To do
In the data, find the word "following" and copy out every line that has it.

Dataset entries

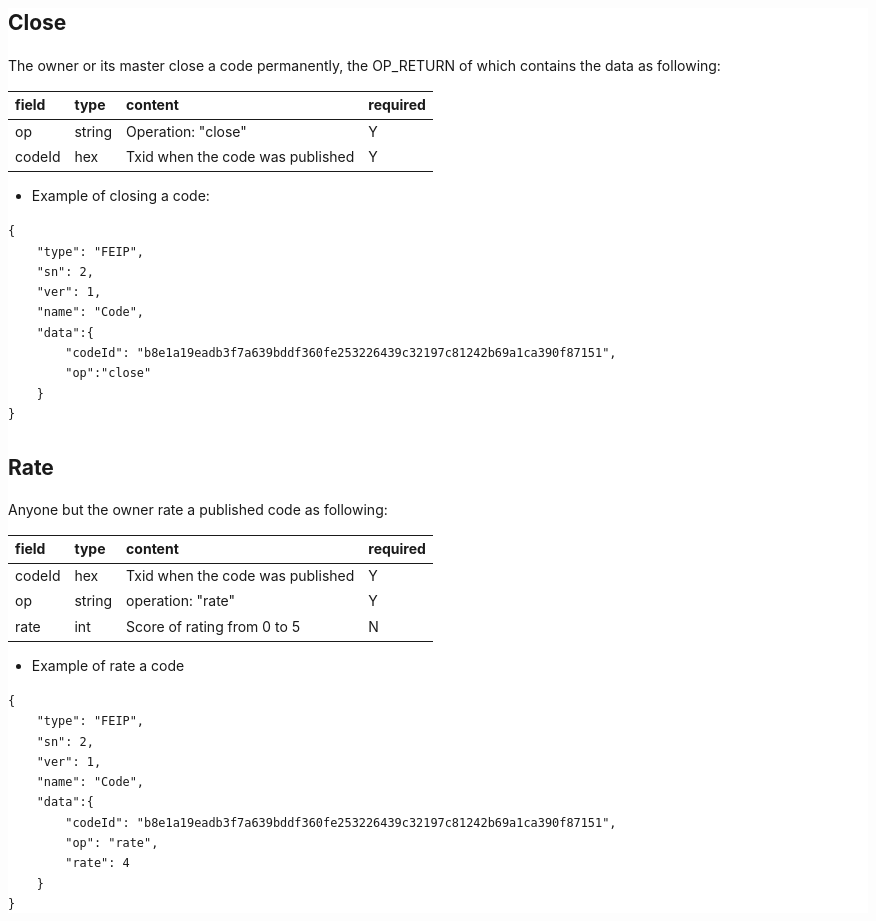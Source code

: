 ## Close

The owner or its master close a code permanently, the OP_RETURN of which contains the data as following:

|field|type|content|required|
|:----|:----|:----|:----|
|op|string|Operation: "close"|Y|
|codeId|hex|Txid when the code was published|Y|


* Example of closing a code:

```
{
    "type": "FEIP",
    "sn": 2,
    "ver": 1,
    "name": "Code",
    "data":{
        "codeId": "b8e1a19eadb3f7a639bddf360fe253226439c32197c81242b69a1ca390f87151",
        "op":"close"
    }
}
```

## Rate

Anyone but the owner rate a published code as following:


|field|type|content|required|
|:----|:----|:----|:----|
|codeId|hex|Txid when the code was published|Y|
|op|string|operation: "rate"|Y|
|rate|int|Score of rating from 0 to 5|N|

*  Example of rate a code

```
{
    "type": "FEIP",
    "sn": 2,
    "ver": 1,
    "name": "Code",
    "data":{
        "codeId": "b8e1a19eadb3f7a639bddf360fe253226439c32197c81242b69a1ca390f87151",
        "op": "rate",
        "rate": 4
    }
}
```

Exercise output
The owner or its master close a code permanently, the OP_RETURN of which contains the data as following:
Anyone but the owner rate a published code as following:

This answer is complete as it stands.